Exercise details:
The records are to be reproduced verbatim.

Provided information:
######

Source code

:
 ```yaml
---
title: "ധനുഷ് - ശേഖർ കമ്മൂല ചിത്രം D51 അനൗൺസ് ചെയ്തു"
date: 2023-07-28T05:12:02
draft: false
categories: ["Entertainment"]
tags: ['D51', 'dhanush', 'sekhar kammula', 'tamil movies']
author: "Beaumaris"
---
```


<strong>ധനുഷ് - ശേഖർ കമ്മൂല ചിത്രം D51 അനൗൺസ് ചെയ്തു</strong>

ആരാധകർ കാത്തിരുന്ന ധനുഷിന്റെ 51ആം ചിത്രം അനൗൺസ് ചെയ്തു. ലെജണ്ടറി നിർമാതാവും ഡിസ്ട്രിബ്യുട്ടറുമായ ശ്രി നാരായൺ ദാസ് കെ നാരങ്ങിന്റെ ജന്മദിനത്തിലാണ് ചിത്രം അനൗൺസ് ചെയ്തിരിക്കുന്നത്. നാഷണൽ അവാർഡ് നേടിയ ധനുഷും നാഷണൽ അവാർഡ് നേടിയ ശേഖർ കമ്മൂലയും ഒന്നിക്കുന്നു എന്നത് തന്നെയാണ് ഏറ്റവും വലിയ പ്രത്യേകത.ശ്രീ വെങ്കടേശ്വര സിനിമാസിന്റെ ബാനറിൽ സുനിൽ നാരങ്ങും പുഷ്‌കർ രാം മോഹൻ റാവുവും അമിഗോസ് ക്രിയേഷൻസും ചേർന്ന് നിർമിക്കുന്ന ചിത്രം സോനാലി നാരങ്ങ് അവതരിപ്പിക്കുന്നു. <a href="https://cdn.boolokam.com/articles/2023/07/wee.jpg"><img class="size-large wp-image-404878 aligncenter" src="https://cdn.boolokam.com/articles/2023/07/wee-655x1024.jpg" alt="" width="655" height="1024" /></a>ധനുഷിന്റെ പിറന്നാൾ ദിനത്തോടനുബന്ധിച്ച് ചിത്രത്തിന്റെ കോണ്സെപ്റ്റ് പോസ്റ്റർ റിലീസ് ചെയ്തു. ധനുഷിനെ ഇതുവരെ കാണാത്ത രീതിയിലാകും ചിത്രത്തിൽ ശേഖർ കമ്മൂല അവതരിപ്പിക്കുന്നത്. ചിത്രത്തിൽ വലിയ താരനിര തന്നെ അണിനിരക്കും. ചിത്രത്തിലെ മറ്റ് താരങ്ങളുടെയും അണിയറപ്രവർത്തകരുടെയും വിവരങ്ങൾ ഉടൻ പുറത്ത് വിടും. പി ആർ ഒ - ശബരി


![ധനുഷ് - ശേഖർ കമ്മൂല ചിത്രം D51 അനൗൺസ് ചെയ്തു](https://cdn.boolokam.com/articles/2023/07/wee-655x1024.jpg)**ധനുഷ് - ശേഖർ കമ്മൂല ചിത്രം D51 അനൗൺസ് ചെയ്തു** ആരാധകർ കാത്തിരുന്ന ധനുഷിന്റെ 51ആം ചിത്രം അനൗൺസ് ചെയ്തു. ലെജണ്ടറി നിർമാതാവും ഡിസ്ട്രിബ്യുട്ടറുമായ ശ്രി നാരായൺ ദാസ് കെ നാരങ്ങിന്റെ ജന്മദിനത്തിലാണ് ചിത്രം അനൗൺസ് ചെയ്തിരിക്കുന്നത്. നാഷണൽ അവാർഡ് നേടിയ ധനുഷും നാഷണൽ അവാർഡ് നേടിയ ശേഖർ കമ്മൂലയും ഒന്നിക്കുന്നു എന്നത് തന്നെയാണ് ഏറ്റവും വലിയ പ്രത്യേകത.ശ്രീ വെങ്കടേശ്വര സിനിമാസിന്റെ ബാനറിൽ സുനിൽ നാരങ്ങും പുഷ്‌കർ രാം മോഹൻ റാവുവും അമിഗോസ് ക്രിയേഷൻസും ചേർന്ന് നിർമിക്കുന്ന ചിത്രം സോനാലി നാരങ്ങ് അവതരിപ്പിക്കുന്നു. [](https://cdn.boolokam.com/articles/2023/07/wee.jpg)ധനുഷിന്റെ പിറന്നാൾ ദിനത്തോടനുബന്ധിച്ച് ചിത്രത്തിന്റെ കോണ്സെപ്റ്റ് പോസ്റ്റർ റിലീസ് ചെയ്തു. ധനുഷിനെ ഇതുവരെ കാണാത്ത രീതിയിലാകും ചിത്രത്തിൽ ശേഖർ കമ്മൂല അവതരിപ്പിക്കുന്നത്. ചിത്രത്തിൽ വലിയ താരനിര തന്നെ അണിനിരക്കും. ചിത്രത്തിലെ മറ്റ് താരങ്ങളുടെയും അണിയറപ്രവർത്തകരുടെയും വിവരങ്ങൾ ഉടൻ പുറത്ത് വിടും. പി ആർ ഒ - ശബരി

######

Task result:
Source code

:
 ```yaml
---
title: "ധനുഷ് - ശേഖർ കമ്മൂല ചിത്രം D51 അനൗൺസ് ചെയ്തു"
date: 2023-07-28T05:12:02
draft: false
categories: ["Entertainment"]
tags: ['D51', 'dhanush', 'sekhar kammula', 'tamil movies']
author: "Beaumaris"
---
```


<strong>ധനുഷ് - ശേഖർ കമ്മൂല ചിത്രം D51 അനൗൺസ് ചെയ്തു</strong>

ആരാധകർ കാത്തിരുന്ന ധനുഷിന്റെ 51ആം ചിത്രം അനൗൺസ് ചെയ്തു. ലെജണ്ടറി നിർമാതാവും ഡിസ്ട്രിബ്യുട്ടറുമായ ശ്രി നാരായൺ ദാസ് കെ നാരങ്ങിന്റെ ജന്മദിനത്തിലാണ് ചിത്രം അനൗൺസ് ചെയ്തിരിക്കുന്നത്. നാഷണൽ അവാർഡ് നേടിയ ധനുഷും നാഷണൽ അവാർഡ് നേടിയ ശേഖർ കമ്മൂലയും ഒന്നിക്കുന്നു എന്നത് തന്നെയാണ് ഏറ്റവും വലിയ പ്രത്യേകത.ശ്രീ വെങ്കടേശ്വര സിനിമാസിന്റെ ബാനറിൽ സുനിൽ നാരങ്ങും പുഷ്‌കർ രാം മോഹൻ റാവുവും അമിഗോസ് ക്രിയേഷൻസും ചേർന്ന് നിർമിക്കുന്ന ചിത്രം സോനാലി നാരങ്ങ് അവതരിപ്പിക്കുന്നു. <a href="https://cdn.boolokam.com/articles/2023/07/wee.jpg"><img class="size-large wp-image-404878 aligncenter" src="https://cdn.boolokam.com/articles/2023/07/wee-655x1024.jpg" alt="" width="655" height="1024" /></a>ധനുഷിന്റെ പിറന്നാൾ ദിനത്തോടനുബന്ധിച്ച് ചിത്രത്തിന്റെ കോണ്സെപ്റ്റ് പോസ്റ്റർ റിലീസ് ചെയ്തു. ധനുഷിനെ ഇതുവരെ കാണാത്ത രീതിയിലാകും ചിത്രത്തിൽ ശേഖർ കമ്മൂല അവതരിപ്പിക്കുന്നത്. ചിത്രത്തിൽ വലിയ താരനിര തന്നെ അണിനിരക്കും. ചിത്രത്തിലെ മറ്റ് താരങ്ങളുടെയും അണിയറപ്രവർത്തകരുടെയും വിവരങ്ങൾ ഉടൻ പുറത്ത് വിടും. പി ആർ ഒ - ശബരി


![ധനുഷ് - ശേഖർ കമ്മൂല ചിത്രം D51 അനൗൺസ് ചെയ്തു](https://cdn.boolokam.com/articles/2023/07/wee-655x1024.jpg)**ധനുഷ് - ശേഖർ കമ്മൂല ചിത്രം D51 അനൗൺസ് ചെയ്തു** ആരാധകർ കാത്തിരുന്ന ധനുഷിന്റെ 51ആം ചിത്രം അനൗൺസ് ചെയ്തു. ലെജണ്ടറി നിർമാതാവും ഡിസ്ട്രിബ്യുട്ടറുമായ ശ്രി നാരായൺ ദാസ് കെ നാരങ്ങിന്റെ ജന്മദിനത്തിലാണ് ചിത്രം അനൗൺസ് ചെയ്തിരിക്കുന്നത്. നാഷണൽ അവാർഡ് നേടിയ ധനുഷും നാഷണൽ അവാർഡ് നേടിയ ശേഖർ കമ്മൂലയും ഒന്നിക്കുന്നു എന്നത് തന്നെയാണ് ഏറ്റവും വലിയ പ്രത്യേകത.ശ്രീ വെങ്കടേശ്വര സിനിമാസിന്റെ ബാനറിൽ സുനിൽ നാരങ്ങും പുഷ്‌കർ രാം മോഹൻ റാവുവും അമിഗോസ് ക്രിയേഷൻസും ചേർന്ന് നിർമിക്കുന്ന ചിത്രം സോനാലി നാരങ്ങ് അവതരിപ്പിക്കുന്നു. [](https://cdn.boolokam.com/articles/2023/07/wee.jpg)ധനുഷിന്റെ പിറന്നാൾ ദിനത്തോടനുബന്ധിച്ച് ചിത്രത്തിന്റെ കോണ്സെപ്റ്റ് പോസ്റ്റർ റിലീസ് ചെയ്തു. ധനുഷിനെ ഇതുവരെ കാണാത്ത രീതിയിലാകും ചിത്രത്തിൽ ശേഖർ കമ്മൂല അവതരിപ്പിക്കുന്നത്. ചിത്രത്തിൽ വലിയ താരനിര തന്നെ അണിനിരക്കും. ചിത്രത്തിലെ മറ്റ് താരങ്ങളുടെയും അണിയറപ്രവർത്തകരുടെയും വിവരങ്ങൾ ഉടൻ പുറത്ത് വിടും. പി ആർ ഒ - ശബരി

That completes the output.